In early February 2013, GPB applied to the FCC to move the station eastward, which would reduce coverage in northeast Alabama and increase it in northwestern metro Atlanta, bringing Cartersville and Acworth within its protected signal contour. This would increase power from 4.2 to 17.5 kW, but decrease HAAT from 241 to 120 m, leaving the station with approximately the same or slightly greater coverage area, and with greater population within its broadcast range. This radio tower, just west-northwest of Kingston, has been used by WTSH-FM 107.1, which is moving south-southwest to a higher tower located west-northwest of Euharlee according to that station's construction permit. WGPB's application references two other stations in Alabama which would also be moving as the result of its signal being pulled away from that state.

==Broadcast translator==

The station was also assigned broadcast translator W221CG FM 92.1 MHz, licensed to, but not reaching any part of, Kennesaw with 55 watts at 19 meters HAAT. It was located along Cobb Parkway (U.S. Route 41) on the north-northeast corner of Awtrey Church Road, west of Acworth and just north of SR 92, and reached as far north as the southern parts of Emerson according to FCC maps.

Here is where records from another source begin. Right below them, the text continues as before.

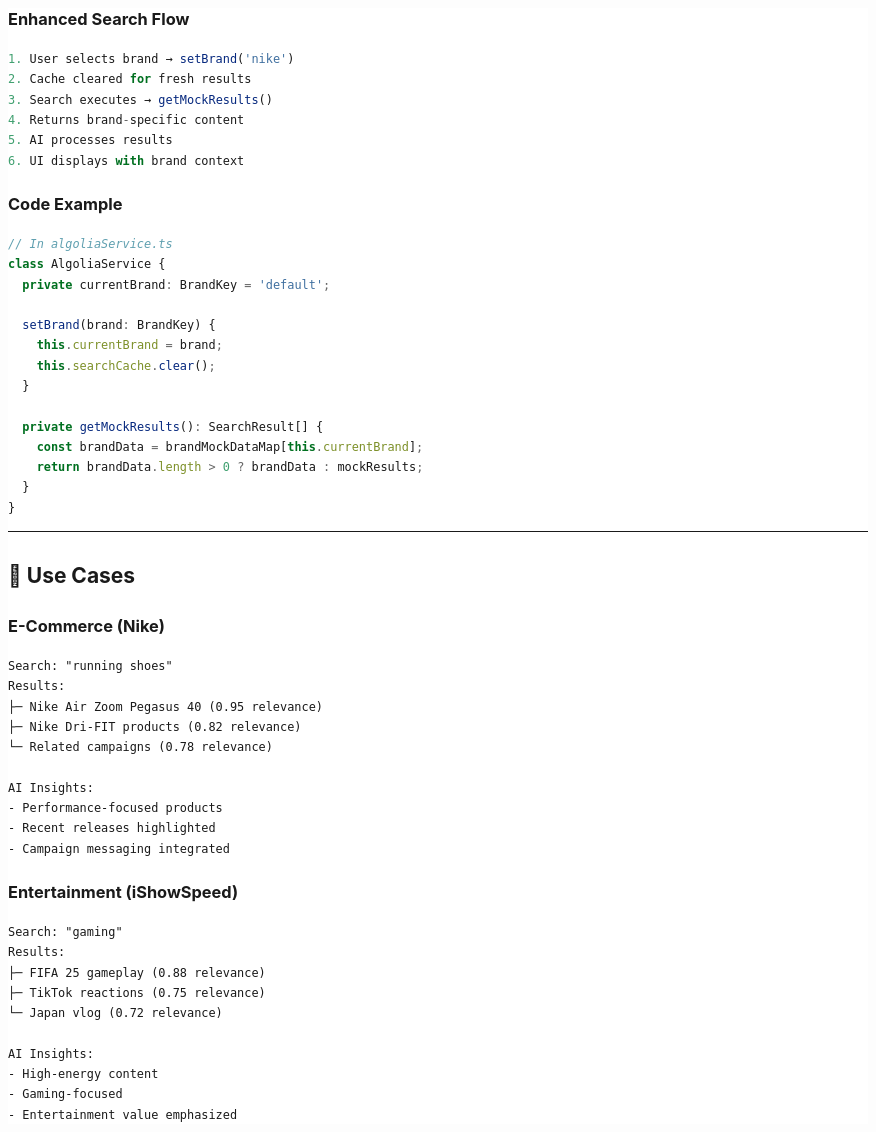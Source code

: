 ### Enhanced Search Flow

```typescript
1. User selects brand → setBrand('nike')
2. Cache cleared for fresh results
3. Search executes → getMockResults()
4. Returns brand-specific content
5. AI processes results
6. UI displays with brand context
```

### Code Example

```typescript
// In algoliaService.ts
class AlgoliaService {
  private currentBrand: BrandKey = 'default';
  
  setBrand(brand: BrandKey) {
    this.currentBrand = brand;
    this.searchCache.clear();
  }
  
  private getMockResults(): SearchResult[] {
    const brandData = brandMockDataMap[this.currentBrand];
    return brandData.length > 0 ? brandData : mockResults;
  }
}
```

---

## 🎯 Use Cases

### E-Commerce (Nike)
```
Search: "running shoes"
Results:
├─ Nike Air Zoom Pegasus 40 (0.95 relevance)
├─ Nike Dri-FIT products (0.82 relevance)
└─ Related campaigns (0.78 relevance)

AI Insights:
- Performance-focused products
- Recent releases highlighted
- Campaign messaging integrated
```

### Entertainment (iShowSpeed)
```
Search: "gaming"
Results:
├─ FIFA 25 gameplay (0.88 relevance)
├─ TikTok reactions (0.75 relevance)
└─ Japan vlog (0.72 relevance)

AI Insights:
- High-energy content
- Gaming-focused
- Entertainment value emphasized
```
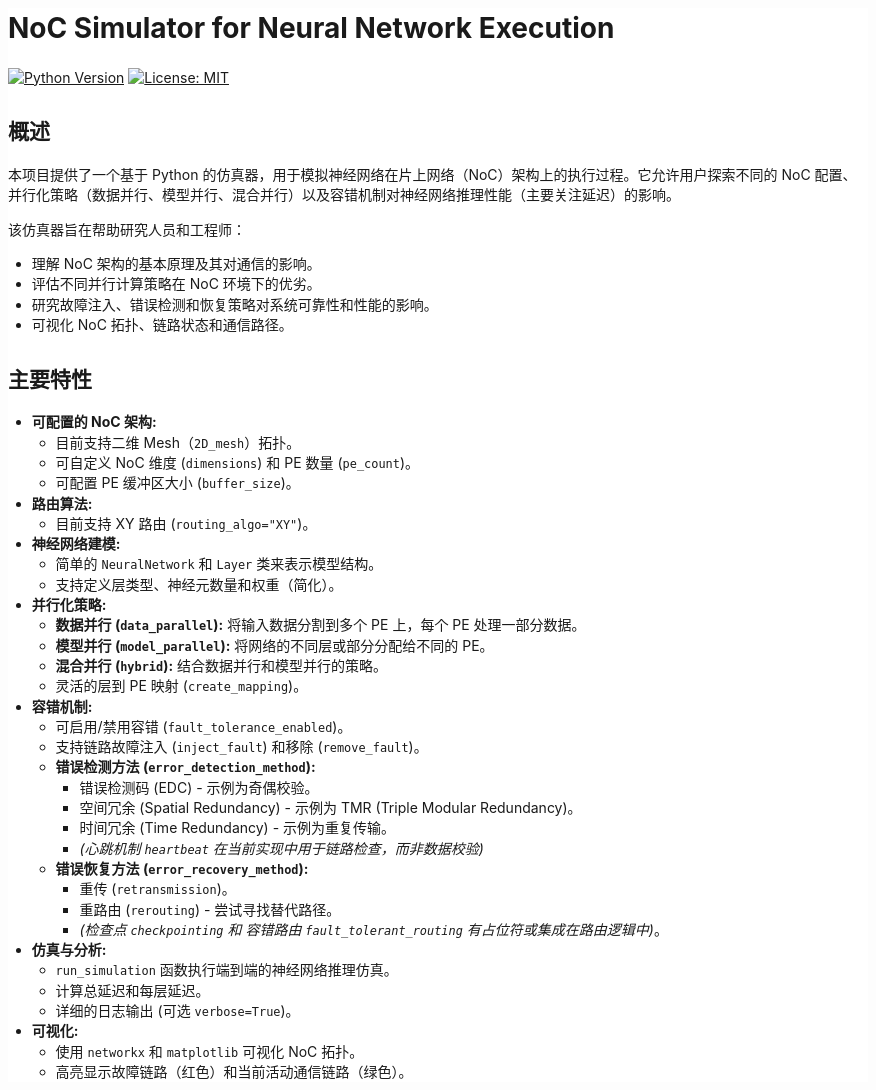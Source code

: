 # NoC Simulator for Neural Network Execution

[![Python Version](https://img.shields.io/badge/python-3.x-blue.svg)](https://www.python.org/)
[![License: MIT](https://img.shields.io/badge/License-MIT-yellow.svg)](https://opensource.org/licenses/MIT)

## 概述

本项目提供了一个基于 Python 的仿真器，用于模拟神经网络在片上网络（NoC）架构上的执行过程。它允许用户探索不同的 NoC 配置、并行化策略（数据并行、模型并行、混合并行）以及容错机制对神经网络推理性能（主要关注延迟）的影响。

该仿真器旨在帮助研究人员和工程师：

*   理解 NoC 架构的基本原理及其对通信的影响。
*   评估不同并行计算策略在 NoC 环境下的优劣。
*   研究故障注入、错误检测和恢复策略对系统可靠性和性能的影响。
*   可视化 NoC 拓扑、链路状态和通信路径。

## 主要特性

*   **可配置的 NoC 架构:**
    *   目前支持二维 Mesh（`2D_mesh`）拓扑。
    *   可自定义 NoC 维度 (`dimensions`) 和 PE 数量 (`pe_count`)。
    *   可配置 PE 缓冲区大小 (`buffer_size`)。
*   **路由算法:**
    *   目前支持 XY 路由 (`routing_algo="XY"`)。
*   **神经网络建模:**
    *   简单的 `NeuralNetwork` 和 `Layer` 类来表示模型结构。
    *   支持定义层类型、神经元数量和权重（简化）。
*   **并行化策略:**
    *   **数据并行 (`data_parallel`):** 将输入数据分割到多个 PE 上，每个 PE 处理一部分数据。
    *   **模型并行 (`model_parallel`):** 将网络的不同层或部分分配给不同的 PE。
    *   **混合并行 (`hybrid`):** 结合数据并行和模型并行的策略。
    *   灵活的层到 PE 映射 (`create_mapping`)。
*   **容错机制:**
    *   可启用/禁用容错 (`fault_tolerance_enabled`)。
    *   支持链路故障注入 (`inject_fault`) 和移除 (`remove_fault`)。
    *   **错误检测方法 (`error_detection_method`):**
        *   错误检测码 (EDC) - 示例为奇偶校验。
        *   空间冗余 (Spatial Redundancy) - 示例为 TMR (Triple Modular Redundancy)。
        *   时间冗余 (Time Redundancy) - 示例为重复传输。
        *   *(心跳机制 `heartbeat` 在当前实现中用于链路检查，而非数据校验)*
    *   **错误恢复方法 (`error_recovery_method`):**
        *   重传 (`retransmission`)。
        *   重路由 (`rerouting`) - 尝试寻找替代路径。
        *   *(检查点 `checkpointing` 和 容错路由 `fault_tolerant_routing` 有占位符或集成在路由逻辑中)*。
*   **仿真与分析:**
    *   `run_simulation` 函数执行端到端的神经网络推理仿真。
    *   计算总延迟和每层延迟。
    *   详细的日志输出 (可选 `verbose=True`)。
*   **可视化:**
    *   使用 `networkx` 和 `matplotlib` 可视化 NoC 拓扑。
    *   高亮显示故障链路（红色）和当前活动通信链路（绿色）。
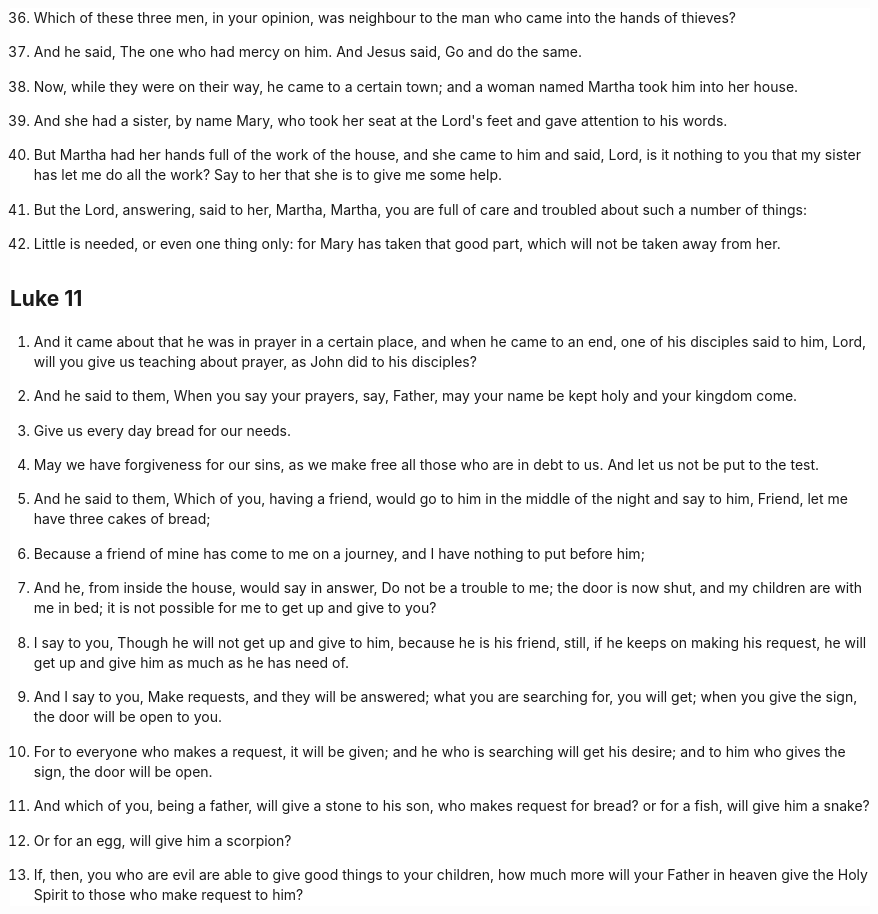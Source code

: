 36. Which of these three men, in your opinion, was neighbour to the man who came into the hands of thieves?

37. And he said, The one who had mercy on him. And Jesus said, Go and do the same.

38. Now, while they were on their way, he came to a certain town; and a woman named Martha took him into her house.

39. And she had a sister, by name Mary, who took her seat at the Lord's feet and gave attention to his words.

40. But Martha had her hands full of the work of the house, and she came to him and said, Lord, is it nothing to you that my sister has let me do all the work? Say to her that she is to give me some help.

41. But the Lord, answering, said to her, Martha, Martha, you are full of care and troubled about such a number of things:

42. Little is needed, or even one thing only: for Mary has taken that good part, which will not be taken away from her.

## Luke 11

1. And it came about that he was in prayer in a certain place, and when he came to an end, one of his disciples said to him, Lord, will you give us teaching about prayer, as John did to his disciples?

2. And he said to them, When you say your prayers, say, Father, may your name be kept holy and your kingdom come.

3. Give us every day bread for our needs.

4. May we have forgiveness for our sins, as we make free all those who are in debt to us. And let us not be put to the test.

5. And he said to them, Which of you, having a friend, would go to him in the middle of the night and say to him, Friend, let me have three cakes of bread;

6. Because a friend of mine has come to me on a journey, and I have nothing to put before him;

7. And he, from inside the house, would say in answer, Do not be a trouble to me; the door is now shut, and my children are with me in bed; it is not possible for me to get up and give to you?

8. I say to you, Though he will not get up and give to him, because he is his friend, still, if he keeps on making his request, he will get up and give him as much as he has need of.

9. And I say to you, Make requests, and they will be answered; what you are searching for, you will get; when you give the sign, the door will be open to you.

10. For to everyone who makes a request, it will be given; and he who is searching will get his desire; and to him who gives the sign, the door will be open.

11. And which of you, being a father, will give a stone to his son, who makes request for bread? or for a fish, will give him a snake?

12. Or for an egg, will give him a scorpion?

13. If, then, you who are evil are able to give good things to your children, how much more will your Father in heaven give the Holy Spirit to those who make request to him?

It was owned by Radio Assist Ministry, not GPB/GPTC, and may not have actually been airing WGPB. It has since been reassigned to relay commercial station WWWQ FM 99.7 MHz, and was sold by RAM to Cumulus Licensing, owner of WWWQ. The station was moved west-southwest in 2009 to the far exurbs between Dallas and Hiram, and had a construction permit to move between Powder Springs and Austell to serve Lithia Springs on 92.5 MHz, where it became W223BP in early 2012.